In the evening after walking through the night market I bumped into the Toronto Two, and ended up going out to dinner with them and an Irish couple. After dinner we did what everyone in Luang Prabang does when it gets late - we went bowling! Seriously, the town has a bowling alley up above town in the middle of nowhere. That's right, eight questionably flat lanes of rock-rolling bliss. When we got there it was just us and a bunch of locals having a blast.
Riverside cave temples...
This isn't like western bowling where you have to wear fancy things like "shoes." Nope, in Laos you bowl in bare feet. One of the locals was tearing it up with hop-and-stop bowling technique - his best game ever was a 285, and he wasn't too far off that when we were there. After bowling, I crashed in preparation for my two-day slow-boat trip up the Mekong to the Thai border.
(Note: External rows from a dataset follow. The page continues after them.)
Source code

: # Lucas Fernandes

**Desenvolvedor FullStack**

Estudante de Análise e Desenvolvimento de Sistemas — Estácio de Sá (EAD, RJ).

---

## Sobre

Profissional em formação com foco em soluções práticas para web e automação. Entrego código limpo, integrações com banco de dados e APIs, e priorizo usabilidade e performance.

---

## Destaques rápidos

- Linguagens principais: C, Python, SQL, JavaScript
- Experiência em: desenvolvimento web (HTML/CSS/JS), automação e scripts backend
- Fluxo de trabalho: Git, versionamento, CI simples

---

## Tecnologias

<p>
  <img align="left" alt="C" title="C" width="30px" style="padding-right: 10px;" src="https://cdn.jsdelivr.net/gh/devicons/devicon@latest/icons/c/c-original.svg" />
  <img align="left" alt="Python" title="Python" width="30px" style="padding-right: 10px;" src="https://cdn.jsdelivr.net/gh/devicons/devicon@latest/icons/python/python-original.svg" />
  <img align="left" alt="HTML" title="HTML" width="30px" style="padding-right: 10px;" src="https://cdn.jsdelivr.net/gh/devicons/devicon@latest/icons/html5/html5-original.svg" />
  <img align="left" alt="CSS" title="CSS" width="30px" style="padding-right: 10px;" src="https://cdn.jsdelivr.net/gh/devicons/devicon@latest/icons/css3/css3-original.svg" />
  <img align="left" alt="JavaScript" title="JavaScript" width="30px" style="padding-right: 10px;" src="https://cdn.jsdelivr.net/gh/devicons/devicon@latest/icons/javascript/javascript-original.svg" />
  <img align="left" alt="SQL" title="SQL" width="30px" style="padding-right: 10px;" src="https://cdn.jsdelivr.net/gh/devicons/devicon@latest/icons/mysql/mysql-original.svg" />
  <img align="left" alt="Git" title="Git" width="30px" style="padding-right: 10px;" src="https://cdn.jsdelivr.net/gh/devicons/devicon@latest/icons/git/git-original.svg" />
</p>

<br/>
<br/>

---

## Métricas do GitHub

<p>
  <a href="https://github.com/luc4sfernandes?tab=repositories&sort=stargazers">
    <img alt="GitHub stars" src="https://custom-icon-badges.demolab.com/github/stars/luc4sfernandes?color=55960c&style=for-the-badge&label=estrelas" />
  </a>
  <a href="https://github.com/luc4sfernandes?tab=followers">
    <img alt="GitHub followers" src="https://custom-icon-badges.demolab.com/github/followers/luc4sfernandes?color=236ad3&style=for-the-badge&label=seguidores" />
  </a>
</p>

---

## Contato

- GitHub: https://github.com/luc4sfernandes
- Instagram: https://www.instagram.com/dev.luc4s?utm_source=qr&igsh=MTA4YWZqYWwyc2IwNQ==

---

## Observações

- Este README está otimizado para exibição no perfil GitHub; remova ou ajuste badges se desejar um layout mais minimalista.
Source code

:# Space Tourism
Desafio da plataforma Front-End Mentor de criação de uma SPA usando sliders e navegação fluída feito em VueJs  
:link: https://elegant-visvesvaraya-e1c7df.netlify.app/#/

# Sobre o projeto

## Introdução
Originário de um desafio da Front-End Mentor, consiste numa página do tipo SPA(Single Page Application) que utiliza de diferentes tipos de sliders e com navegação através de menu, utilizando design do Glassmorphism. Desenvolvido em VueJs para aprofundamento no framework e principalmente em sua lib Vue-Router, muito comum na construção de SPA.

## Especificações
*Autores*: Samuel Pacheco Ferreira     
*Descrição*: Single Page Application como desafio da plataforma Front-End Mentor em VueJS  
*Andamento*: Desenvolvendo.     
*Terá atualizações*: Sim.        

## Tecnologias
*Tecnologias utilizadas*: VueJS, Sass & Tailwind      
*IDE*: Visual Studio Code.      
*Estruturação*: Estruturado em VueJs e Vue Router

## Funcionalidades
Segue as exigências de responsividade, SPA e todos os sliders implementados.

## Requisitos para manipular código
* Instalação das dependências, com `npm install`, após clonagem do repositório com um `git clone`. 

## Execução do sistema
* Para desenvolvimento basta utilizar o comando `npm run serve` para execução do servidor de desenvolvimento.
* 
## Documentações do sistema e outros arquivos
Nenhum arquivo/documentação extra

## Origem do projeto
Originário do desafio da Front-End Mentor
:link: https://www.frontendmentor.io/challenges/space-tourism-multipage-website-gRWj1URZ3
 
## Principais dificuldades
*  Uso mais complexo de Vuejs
I arrived at the docks on the 20th around 8am, and we were all hustled onto the boat, a long, narrow contraption wide enough for two small seat benches and a walkway in between. To call these benches masochistic would be an understatement. The bottom part of the bench was literally about six inches front to back, and from there the backrest rose vertically. If you've got the world's smallest ass and best posture, they might be ok.
The Mighty Mekong
For everyone else, it was a long, long day.

The slow-boat is exactly what it sounds like, and the scenery all starts to look the same after the first hour. The intermitent rain didn't do much to brighten anyone's day either. Did I mention how uncomfortable these seats were? The German Five from Vietnam were also on the boat, though they were down to the German Three. Pretty crazy seeing them, as I haven't seen them since Ha Long Bay.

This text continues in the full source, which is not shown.